## [ASSIGNMENT]
Run through the records and show each line that includes the string "different".

## [RECORDS TO PROCESS]
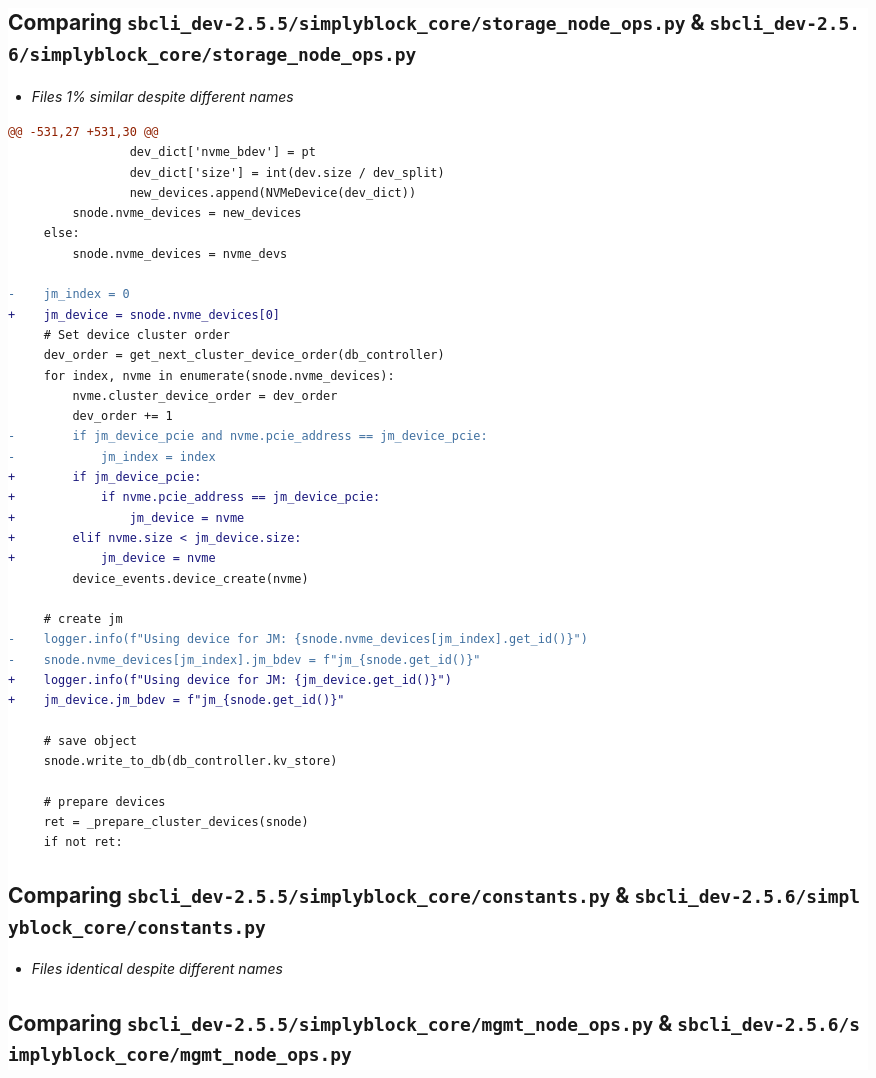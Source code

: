 ## Comparing `sbcli_dev-2.5.5/simplyblock_core/storage_node_ops.py` & `sbcli_dev-2.5.6/simplyblock_core/storage_node_ops.py`

 * *Files 1% similar despite different names*

```diff
@@ -531,27 +531,30 @@
                 dev_dict['nvme_bdev'] = pt
                 dev_dict['size'] = int(dev.size / dev_split)
                 new_devices.append(NVMeDevice(dev_dict))
         snode.nvme_devices = new_devices
     else:
         snode.nvme_devices = nvme_devs
 
-    jm_index = 0
+    jm_device = snode.nvme_devices[0]
     # Set device cluster order
     dev_order = get_next_cluster_device_order(db_controller)
     for index, nvme in enumerate(snode.nvme_devices):
         nvme.cluster_device_order = dev_order
         dev_order += 1
-        if jm_device_pcie and nvme.pcie_address == jm_device_pcie:
-            jm_index = index
+        if jm_device_pcie:
+            if nvme.pcie_address == jm_device_pcie:
+                jm_device = nvme
+        elif nvme.size < jm_device.size:
+            jm_device = nvme
         device_events.device_create(nvme)
 
     # create jm
-    logger.info(f"Using device for JM: {snode.nvme_devices[jm_index].get_id()}")
-    snode.nvme_devices[jm_index].jm_bdev = f"jm_{snode.get_id()}"
+    logger.info(f"Using device for JM: {jm_device.get_id()}")
+    jm_device.jm_bdev = f"jm_{snode.get_id()}"
 
     # save object
     snode.write_to_db(db_controller.kv_store)
 
     # prepare devices
     ret = _prepare_cluster_devices(snode)
     if not ret:
```

## Comparing `sbcli_dev-2.5.5/simplyblock_core/constants.py` & `sbcli_dev-2.5.6/simplyblock_core/constants.py`

 * *Files identical despite different names*

## Comparing `sbcli_dev-2.5.5/simplyblock_core/mgmt_node_ops.py` & `sbcli_dev-2.5.6/simplyblock_core/mgmt_node_ops.py`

## [TASK RESPONSE]
 * *Files 1% similar despite different names*
 * *Files identical despite different names*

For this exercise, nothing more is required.